• **Your goal**: The lines to copy are those in the listing that hold the word "madnesshare".

Content starts

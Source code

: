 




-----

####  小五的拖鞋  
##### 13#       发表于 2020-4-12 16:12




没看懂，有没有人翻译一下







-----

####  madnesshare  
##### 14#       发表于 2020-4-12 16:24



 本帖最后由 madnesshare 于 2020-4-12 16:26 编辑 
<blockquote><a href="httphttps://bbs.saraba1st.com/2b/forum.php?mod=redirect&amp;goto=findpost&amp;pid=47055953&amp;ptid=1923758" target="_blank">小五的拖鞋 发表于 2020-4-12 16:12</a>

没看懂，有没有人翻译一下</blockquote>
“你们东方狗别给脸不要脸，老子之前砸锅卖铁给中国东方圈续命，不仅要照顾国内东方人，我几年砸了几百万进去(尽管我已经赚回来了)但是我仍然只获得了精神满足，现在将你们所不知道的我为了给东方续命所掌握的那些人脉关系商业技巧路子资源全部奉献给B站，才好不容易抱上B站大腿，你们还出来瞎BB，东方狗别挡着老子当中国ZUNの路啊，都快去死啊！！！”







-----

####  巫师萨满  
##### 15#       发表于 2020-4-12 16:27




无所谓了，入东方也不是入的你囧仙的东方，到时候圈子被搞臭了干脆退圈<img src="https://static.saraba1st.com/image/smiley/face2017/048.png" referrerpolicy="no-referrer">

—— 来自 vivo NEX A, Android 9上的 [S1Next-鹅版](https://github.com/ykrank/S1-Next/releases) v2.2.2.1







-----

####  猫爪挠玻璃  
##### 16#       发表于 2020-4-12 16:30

Content ends

• **Your response**:
####  madnesshare  
 本帖最后由 madnesshare 于 2020-4-12 16:26 编辑 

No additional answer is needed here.